■ **Dataset extract**

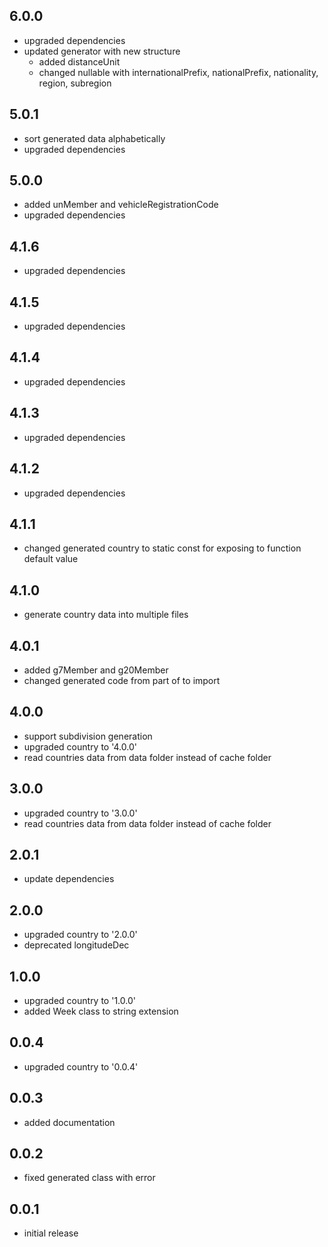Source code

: ## 6.0.0

* upgraded dependencies
* updated generator with new structure
    - added distanceUnit
    - changed nullable with internationalPrefix, nationalPrefix, nationality, region, subregion

## 5.0.1

* sort generated data alphabetically
* upgraded dependencies

## 5.0.0

* added unMember and vehicleRegistrationCode
* upgraded dependencies

## 4.1.6

* upgraded dependencies

## 4.1.5

* upgraded dependencies

## 4.1.4

* upgraded dependencies

## 4.1.3

* upgraded dependencies

## 4.1.2

* upgraded dependencies

## 4.1.1

* changed generated country to static const for exposing to function default value

## 4.1.0

* generate country data into multiple files

## 4.0.1

* added g7Member and g20Member
* changed generated code from part of to import

## 4.0.0

* support subdivision generation
* upgraded country to '4.0.0'
* read countries data from data folder instead of cache folder

## 3.0.0

* upgraded country to '3.0.0'
* read countries data from data folder instead of cache folder

## 2.0.1

* update dependencies

## 2.0.0

* upgraded country to '2.0.0'
* deprecated longitudeDec

## 1.0.0

* upgraded country to '1.0.0'
* added Week class to string extension

## 0.0.4

* upgraded country to '0.0.4'

## 0.0.3

* added documentation

## 0.0.2

* fixed generated class with error

## 0.0.1

* initial release
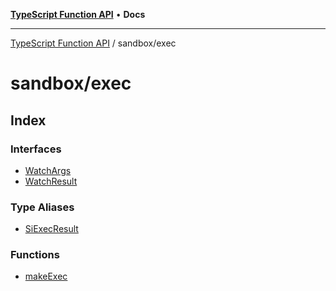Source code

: [**TypeScript Function API**](../../README.md) • **Docs**

***

[TypeScript Function API](../../README.md) / sandbox/exec

# sandbox/exec

## Index

### Interfaces

- [WatchArgs](interfaces/WatchArgs.md)
- [WatchResult](interfaces/WatchResult.md)

### Type Aliases

- [SiExecResult](type-aliases/SiExecResult.md)

### Functions

- [makeExec](functions/makeExec.md)
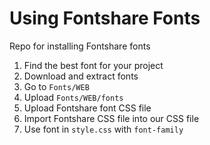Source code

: # Using Fontshare Fonts

Repo for installing Fontshare fonts

1. Find the best font for your project
2. Download  and extract fonts
3. Go to `Fonts/WEB`
4. Upload `Fonts/WEB/fonts`
5. Upload Fontshare font CSS file
6. Import Fontshare CSS file into our CSS file
7. Use font in `style.css` with `font-family`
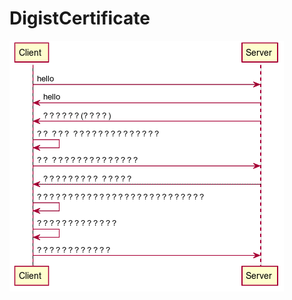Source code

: # DigistCertificate
  
  
  
  

![](../../../assets/9247e0a3e125c4c477bd5fbe773380020.png?0.497938919674066)  
  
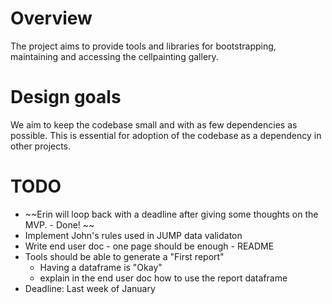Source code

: # Overview

The project aims to provide tools and libraries for bootstrapping, maintaining
and accessing the cellpainting gallery.

# Design goals

We aim to keep the codebase small and with as few dependencies as possible. This
is essential for adoption of the codebase as a dependency in other projects.

# TODO

- ~~Erin will loop back with a deadline after giving some thoughts on the MVP. -
  Done! ~~
- Implement John's rules used in JUMP data validaton
- Write end user doc - one page should be enough - README
- Tools should be able to generate a "First report"
  - Having a dataframe is "Okay"
  - explain in the end user doc how to use the report dataframe
- Deadline: Last week of January
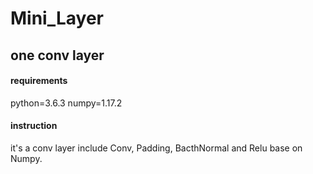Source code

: # Mini_Layer

## one conv layer

#### requirements
python=3.6.3
numpy=1.17.2

#### instruction
it's a conv layer include Conv, Padding, BacthNormal and Relu base on Numpy.
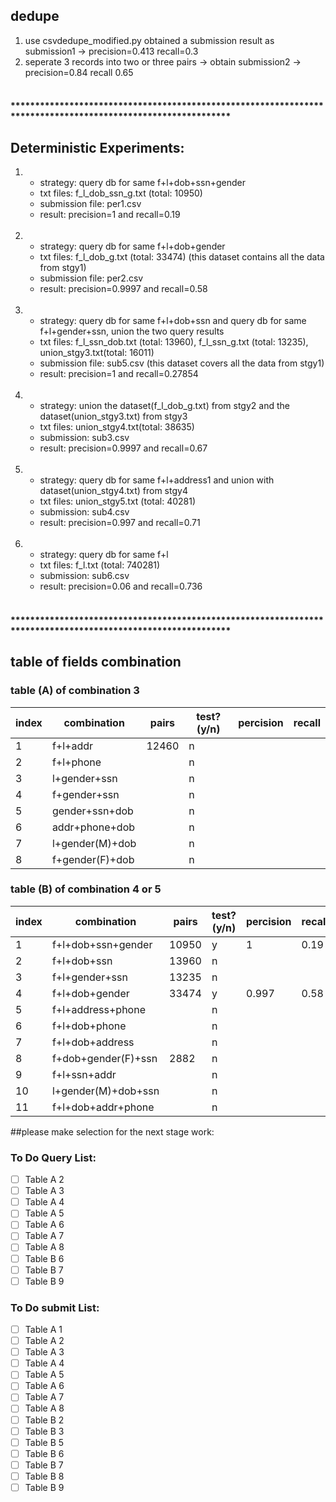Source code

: ## dedupe
1. use csvdedupe_modified.py obtained a submission result as submission1 -> precision=0.413 recall=0.3
2. seperate 3 records into two or three pairs -> obtain submission2 -> precision=0.84 recall 0.65 
<br><br>
#### *************************************************************************************************************


## Deterministic Experiments:
1. 	- strategy: query db for same f+l+dob+ssn+gender
	- txt files: f_l_dob_ssn_g.txt (total: 10950)
	- submission file: per1.csv 
	- result: precision=1 and recall=0.19
<br><br>
2.	- strategy: query db for same f+l+dob+gender
	- txt files: f_l_dob_g.txt (total: 33474) (this dataset contains all the data from stgy1)
	- submission file: per2.csv
	- result: precision=0.9997 and recall=0.58
<br><br>
3.	- strategy: query db for same f+l+dob+ssn and query db for same f+l+gender+ssn, union the two query results
	- txt files: f_l_ssn_dob.txt (total: 13960), f_l_ssn_g.txt (total: 13235), union_stgy3.txt(total: 16011)
	- submission file: sub5.csv (this dataset covers all the data from stgy1)
	- result: precision=1 and recall=0.27854
<br><br>
4.  - strategy: union the dataset(f_l_dob_g.txt) from stgy2 and the dataset(union_stgy3.txt) from stgy3
	- txt files: union_stgy4.txt(total: 38635)
	- submission: sub3.csv
	- result: precision=0.9997 and recall=0.67
<br><br>
5.  - strategy: query db for same f+l+address1 and union with dataset(union_stgy4.txt) from stgy4
	- txt files: union_stgy5.txt (total: 40281)
	- submission: sub4.csv
	- result: precision=0.997 and recall=0.71
<br><br>
6.  - strategy: query db for same f+l
	- txt files: f_l.txt (total: 740281)
	- submission: sub6.csv
	- result: precision=0.06 and recall=0.736
<br><br>
#### *************************************************************************************************************

## table of fields combination

### table (A) of combination 3

| index   | combination   | pairs   | test?(y/n)   | percision   | recall   |
|---|---|---|---|---|---|
| 1   | f+l+addr  | 12460   | n  |   |   |
| 2   | f+l+phone  |   | n  |   |   |
| 3   | l+gender+ssn  |   | n  |   |   |
| 4   | f+gender+ssn  |   | n  |   |   |
| 5   | gender+ssn+dob |   | n  |   |   |
| 6   | addr+phone+dob  |   | n  |   |   |
| 7   | l+gender(M)+dob  |   | n  |   |   |
| 8   | f+gender(F)+dob  |   | n  |   |   |

### table (B) of combination 4 or 5

| index   | combination   | pairs   | test?(y/n)   | percision   | recall   |
|---|---|---|---|---|---|
| 1  | f+l+dob+ssn+gender  | 10950  | y | 1  | 0.19  |
| 2  | f+l+dob+ssn  | 13960  | n  |   |   |
| 3  | f+l+gender+ssn  | 13235  | n |   |   |
| 4  | f+l+dob+gender  | 33474  | y | 0.997  | 0.58  |
| 5  | f+l+address+phone  |   | n |   |   |
| 6  | f+l+dob+phone  |   | n |   |   |
| 7  | f+l+dob+address  |   | n |   |   |
| 8  | f+dob+gender(F)+ssn  | 2882  | n |   |   |
| 9  | f+l+ssn+addr  |  | n |   |   |
| 10 | l+gender(M)+dob+ssn  |  | n |   |   |
| 11 | f+l+dob+addr+phone  |  | n |   |   |

##please make selection for the next stage work:

### To Do Query List:
- [ ] Table A 2
- [ ] Table A 3
- [ ] Table A 4
- [ ] Table A 5
- [ ] Table A 6
- [ ] Table A 7
- [ ] Table A 8
- [ ] Table B 6
- [ ] Table B 7
- [ ] Table B 9

### To Do submit List:
- [ ] Table A 1
- [ ] Table A 2
- [ ] Table A 3
- [ ] Table A 4
- [ ] Table A 5
- [ ] Table A 6
- [ ] Table A 7
- [ ] Table A 8
- [ ] Table B 2
- [ ] Table B 3
- [ ] Table B 5
- [ ] Table B 6
- [ ] Table B 7
- [ ] Table B 8
- [ ] Table B 9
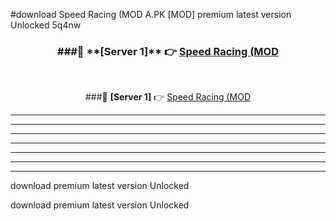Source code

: #download Speed Racing (MOD A.PK [MOD] premium latest version Unlocked 5q4nw 



<div align="center">
<h3>###🔹 **[Server 1]** 👉 <a href="https://download1apk.web.app/">Speed Racing (MOD</a></h3><br>


###🔹 **[Server 1]** 👉 <a href="https://download1apk.web.app/">Speed Racing (MOD</a></h3>
</div>



----------------------------------------------------------

----------------------------------------------------------

----------------------------------------------------------

----------------------------------------------------------

----------------------------------------------------------

----------------------------------------------------------

----------------------------------------------------------

download premium latest version Unlocked

download premium latest version Unlocked
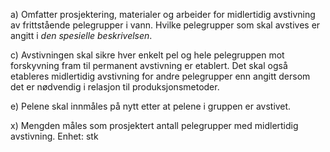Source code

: a) Omfatter prosjektering, materialer og arbeider for midlertidig avstivning av frittstående pelegrupper i vann. Hvilke pelegrupper som skal avstives er angitt i *den spesielle beskrivelsen*.

c) Avstivningen skal sikre hver enkelt pel og hele pelegruppen mot forskyvning fram til permanent avstivning er etablert.
Det skal også etableres midlertidig avstivning for andre pelegrupper enn angitt dersom det er nødvendig i relasjon til produksjonsmetoder.

e) Pelene skal innmåles på nytt etter at pelene i gruppen er avstivet.

x) Mengden måles som prosjektert antall pelegrupper med midlertidig avstivning. Enhet: stk

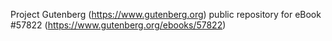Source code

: Project Gutenberg (https://www.gutenberg.org) public repository for
eBook #57822 (https://www.gutenberg.org/ebooks/57822)
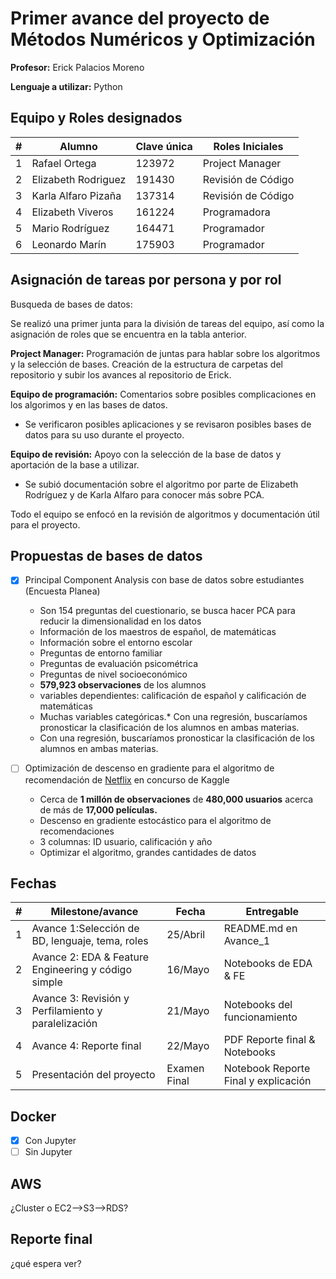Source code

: # Primer avance del proyecto de Métodos Numéricos y Optimización

**Profesor:** Erick Palacios Moreno

**Lenguaje a utilizar:** Python

## Equipo y Roles designados

| # | Alumno                            | Clave única | Roles Iniciales     |
|---|-----------------------------------|-------------|---------------------|
| 1 | Rafael Ortega                     | 123972      | Project Manager     |
| 2 | Elizabeth Rodriguez               | 191430      | Revisión de Código  |
| 3 | Karla Alfaro Pizaña               | 137314      | Revisión de Código  |
| 4 | Elizabeth Viveros                 | 161224      | Programadora |
| 5 | Mario Rodríguez                   | 164471      |Programador    |
| 6 | Leonardo Marín                    | 175903      |Programador          |

## Asignación de tareas por persona y por rol

Busqueda de bases de datos:

Se realizó una primer junta para la división de tareas del equipo, así como la asignación de roles que se encuentra en la tabla anterior.

**Project Manager:** Programación de juntas para hablar sobre los algoritmos y la selección de bases. Creación de la estructura de carpetas del repositorio y subir los avances al repositorio de Erick.

**Equipo de programación:** Comentarios sobre posibles complicaciones en los algorimos y en las bases de datos.

* Se verificaron posibles aplicaciones y se revisaron posibles bases de datos para su uso durante el proyecto.   

**Equipo de revisión:**  Apoyo con la selección de la base de datos y aportación de la base a utilizar.

* Se subió documentación sobre el algoritmo por parte de Elizabeth Rodríguez y de Karla Alfaro para conocer más sobre PCA. 

Todo el equipo se enfocó en la revisión de algoritmos y documentación útil para el proyecto.

## Propuestas de bases de datos

* [x] Principal Component Analysis con base de datos sobre estudiantes (Encuesta Planea)

  * Son 154 preguntas del cuestionario, se busca hacer PCA para reducir la dimensionalidad en los datos
  * Información de los maestros de español, de matemáticas
  * Información sobre el entorno escolar
  * Preguntas de entorno familiar
  * Preguntas de evaluación psicométrica
  * Preguntas de nivel socioeconómico
  * **579,923 observaciones** de los alumnos
  * variables dependientes: calificación de español y calificación de matemáticas
  * Muchas variables categóricas.* Con una regresión, buscaríamos pronosticar la clasificación de los alumnos en ambas materias.
  * Con una regresión, buscaríamos pronosticar la clasificación de los alumnos en ambas materias.
  
* [ ] Optimización de descenso en gradiente para el algoritmo de recomendación de [Netflix](https://www.kaggle.com/netflix-inc/netflix-prize-data) en concurso de Kaggle

  * Cerca de **1 millón de observaciones** de **480,000 usuarios** acerca de más de **17,000 películas.**
  * Descenso en gradiente estocástico para el algoritmo de recomendaciones
  * 3 columnas: ID usuario, calificación y año
  * Optimizar el algoritmo, grandes cantidades de datos

## Fechas

| # | Milestone/avance                                           | Fecha       | Entregable                          |
|---|------------------------------------------------------------|-------------|-------------------------------------|
| 1 | Avance 1:Selección de BD, lenguaje, tema, roles            | 25/Abril    | README.md en Avance_1               |
| 2 | Avance 2: EDA & Feature Engineering y código simple        | 16/Mayo     | Notebooks de EDA & FE               |
| 3 | Avance 3: Revisión y Perfilamiento y paralelización        | 21/Mayo     | Notebooks del funcionamiento        |
| 4 | Avance 4: Reporte final                                    | 22/Mayo     | PDF Reporte final & Notebooks       |
| 5 | Presentación del proyecto                                  | Examen Final| Notebook Reporte Final y explicación|

## Docker

* [x] Con Jupyter
* [ ] Sin Jupyter

## AWS

¿Cluster o EC2-->S3-->RDS?

## Reporte final

¿qué espera ver?
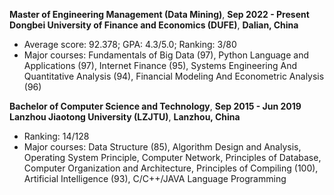 **Master of Engineering Management (Data Mining)**, **Sep 2022 - Present**<br>
**Dongbei University of Finance and Economics (DUFE)**, **Dalian, China**  
- Average score: 92.378; GPA: 4.3/5.0; Ranking: 3/80  
- Major courses: Fundamentals of Big Data (97), Python Language and Applications (97), Internet Finance (95), Systems Engineering And Quantitative Analysis (94), Financial Modeling And Econometric Analysis (96)  

**Bachelor of Computer Science and Technology**, **Sep 2015 - Jun 2019**<br> 
**Lanzhou Jiaotong University (LZJTU)**, **Lanzhou, China**   
- Ranking: 14/128  
- Major courses: Data Structure (85), Algorithm Design and Analysis, Operating System Principle, Computer Network, Principles of Database, Computer Organization and Architecture, Principles of Compiling (100), Artificial Intelligence (93), C/C++/JAVA Language Programming
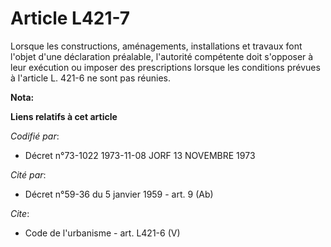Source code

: # Article L421-7

Lorsque les constructions, aménagements, installations et travaux font l'objet d'une déclaration préalable, l'autorité
compétente doit s'opposer à leur exécution ou imposer des prescriptions lorsque les conditions prévues à l'article L. 421-6
ne sont pas réunies.

**Nota:**



**Liens relatifs à cet article**

_Codifié par_:

  - Décret n°73-1022 1973-11-08 JORF 13 NOVEMBRE 1973

_Cité par_:

  - Décret n°59-36 du 5 janvier 1959 - art. 9 (Ab)

_Cite_:

  - Code de l'urbanisme - art. L421-6 (V)
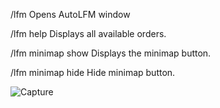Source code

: /lfm               Opens AutoLFM window

/lfm help          Displays all available orders.

/lfm minimap show  Displays the minimap button.

/lfm minimap hide  Hide minimap button.


![Capture](https://github.com/user-attachments/assets/3731c77c-3dd2-4431-a406-3dec23a1043a)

■ **What you are asked to do**
Would you please copy exactly the part of the entries above that begins at the line containing "# Article L421-7" and ends at the line containing "ne sont pas réunies.", both lines included?

■ **Task result**
: # Article L421-7

Lorsque les constructions, aménagements, installations et travaux font l'objet d'une déclaration préalable, l'autorité
compétente doit s'opposer à leur exécution ou imposer des prescriptions lorsque les conditions prévues à l'article L. 421-6
ne sont pas réunies.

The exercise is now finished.